On this issue, the Congress has not given us clear guidance. It has
instead given us the Fifth Amendment and told us to go figure out what
that means for ourselves. That is not very helpful.
For example, in its 2000 Dickerson decision, the Supreme Court held
that the core Fifth Amendment guarantee against coerced confessions
now includes Miranda protections. Do we thus owe alien enemy
combatants captured in wartime an immediate right to counsel, present
during all questioning, at the American people’s expense? Does anyone
really doubt there are federal judges — perhaps many of them — who
would reason that McCain Amendment bars all coercive interrogation
forbidden by the Fifth Amendment and, therefore, that it requires
Miranda warnings for enemy prisoners?
Let us assume, though, that the McCain Amendment’s incorporation of
the Fifth Amendment is directed at what is more commonly conceived of
as cruel, inhuman and degrading treatment. That means we are left to
ask: Does the particular use of any technique shock the conscience?

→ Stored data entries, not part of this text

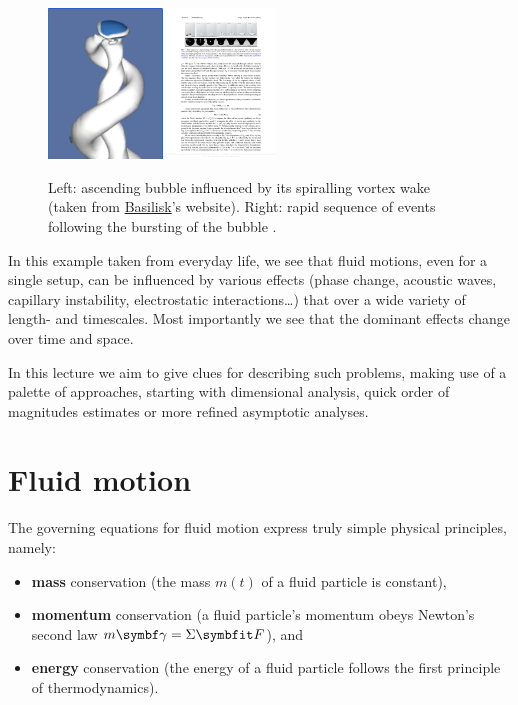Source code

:\begin{figure}[htbp]
\begin{center}
\includegraphics[height=4cm]{./pics/bubble_wake.png}
\includegraphics[height=4cm]{./pics/bubble_burst.pdf}
\caption{Left: ascending bubble influenced by its spiralling vortex wake (taken from \href{http://basilisk.fr/}{Basilisk}'s website). Right: rapid sequence of events following the bursting of the bubble \citep{Ghabache2014a}.}
\label{fig:bubble_life}
\end{center}
\end{figure}

In this example taken from everyday life, we see that fluid motions, even for a single setup, can be influenced by various effects (phase change, acoustic waves, capillary instability, electrostatic interactions\dots) that over a wide variety of length- and timescales. Most importantly we see that the dominant effects change over time and space. 

In this lecture we aim to give clues for describing such problems, making use of a palette of approaches, starting with dimensional analysis, quick order of magnitudes estimates or more refined asymptotic analyses.
\chapter[Fluid Motion]{Fluid {\bfseries motion}}
\label{chap:fluid-motion}

The governing equations for fluid motion express truly simple physical principles, namely: \begin{itemize}[nosep]
\item \textbf{mass} conservation (the mass $m(t)$ of a fluid particle is constant), 
\item \textbf{momentum} conservation (a fluid particle's momentum obeys Newton's second law $m \symbf \gamma = \Sigma \bF$), and 
\item \textbf{energy} conservation (the energy of a fluid particle follows the first principle of thermodynamics).
\end{itemize}
\vskip 1mm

So here is the question: If we captured a top al Qaeda operative who
was certain to have information about what we reasonably believed was
an imminent plan to attack midtown Manhattan with a nuclear weapon,
would it shock your conscience if an intelligence officer waterboarded
that operative in a desperate attempt to thwart the attack and save
thousands of lives?
I’m glad Turley is so self-assured he can confidently say “yes.” I
can’t. I think it would be especially irresponsible for anyone to
express certainty without knowing the exact details of the tactic.
I do know this, though. I was in Kenya after over 200 people were
killed in a terrorist attack. I didn’t get to speak with the dead, of
course; only the maimed whose lives were utterly destroyed. I saw the
World Trade Center after it was bombed and after it was destroyed.
Like others, I watched televised images of victims leaping hundreds of
feet to their deaths because that unspeakable horror was preferable to
al Qaeda’s hellfire.
That looked like torture to me. I’m pretty sure we have a profound
obligation to stop that from happening again. And I can’t think of
anyone in America I would rather see trusted with that obligation than
Michael Mukasey.
— Andrew C. McCarthy, a former federal prosecutor, is a senior fellow
at the Foundation for the Defense of Democracies.